Why "Against the Wind" by Bob Seger is a Perfect Analogy of my Life as an Entrepreneur

I've been an "entrepreneur" for a very long time. If you want to count shoveling snow for dollars when I was a kid, or my brief stint trying to start a baseball card shop with my cousin when I was 11, then I've been doing this for well over 25 years. By the time I was a sophomore in college, I had already experimented with everything from Amway to selling computers using classified ads. I even tried investing in a psychic hotline, so yeah, I've tried quite a bit. It wasn't until I started my first web design business from my college dorm room that I really found my passion.

Since then I've been involved in more web projects and products than I can remember. I've owned and bootstrapped a web development firm with several employees, raised seed and venture money for web startups, built products that have succeeded and products that have failed.
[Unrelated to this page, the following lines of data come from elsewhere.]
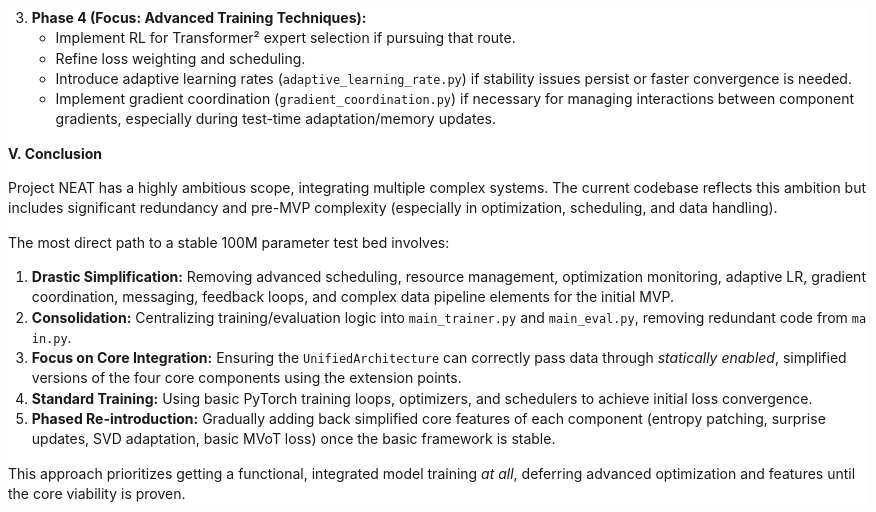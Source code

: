 3.  **Phase 4 (Focus: Advanced Training Techniques):**
    *   Implement RL for Transformer² expert selection if pursuing that route.
    *   Refine loss weighting and scheduling.
    *   Introduce adaptive learning rates (`adaptive_learning_rate.py`) if stability issues persist or faster convergence is needed.
    *   Implement gradient coordination (`gradient_coordination.py`) if necessary for managing interactions between component gradients, especially during test-time adaptation/memory updates.

**V. Conclusion**

Project NEAT has a highly ambitious scope, integrating multiple complex systems. The current codebase reflects this ambition but includes significant redundancy and pre-MVP complexity (especially in optimization, scheduling, and data handling).

The most direct path to a stable 100M parameter test bed involves:

1.  **Drastic Simplification:** Removing advanced scheduling, resource management, optimization monitoring, adaptive LR, gradient coordination, messaging, feedback loops, and complex data pipeline elements for the initial MVP.
2.  **Consolidation:** Centralizing training/evaluation logic into `main_trainer.py` and `main_eval.py`, removing redundant code from `main.py`.
3.  **Focus on Core Integration:** Ensuring the `UnifiedArchitecture` can correctly pass data through *statically enabled*, simplified versions of the four core components using the extension points.
4.  **Standard Training:** Using basic PyTorch training loops, optimizers, and schedulers to achieve initial loss convergence.
5.  **Phased Re-introduction:** Gradually adding back simplified core features of each component (entropy patching, surprise updates, SVD adaptation, basic MVoT loss) once the basic framework is stable.

This approach prioritizes getting a functional, integrated model training *at all*, deferring advanced optimization and features until the core viability is proven.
The other day I found myself telling someone my "entrepreneurial" life story. I went through all of my successes, challenges, and failures. It was both exhilarating and depressing at the same time.

The next day I was shuffling my playlist on my iPhone and "Against the Wind" by Bob Seger and the Silver Bullet Band came on. This is by far one of my favorite songs (and if you've never heard it, do yourself a favor and go listen to it; you can thank me later). As I was listening, and re-playing my previous conversation in my head, it became incredibly clear just how much this song could be my theme song as an entrepreneur, and maybe yours too.

It seems like yesterday
But it was long ago

So, yes, it's hard to believe that so much time has passed since I created my first website, but I find this to be typical of everything I work on. Rome wasn't built in a day, and neither will your business, product, program, or sales funnel. I often find myself working for long stretches only to look up and realize that I've been heads down for six months or more. Sure, lots of things happen in between that time, but everything takes time. It often goes by a lot faster than I'd like.

Janey was lovely, she was the queen of my nights
There in the darkness with the radio playing low

Janey was my mistress, that is, she was the idea or project that I spent my nights and weekends with. I would get so obsessed with Janey (whatever it was at the the time), that I would literally spend all my time with her, especially late into the night, in the darkness, coding away, listening to Green Day and Nirvana.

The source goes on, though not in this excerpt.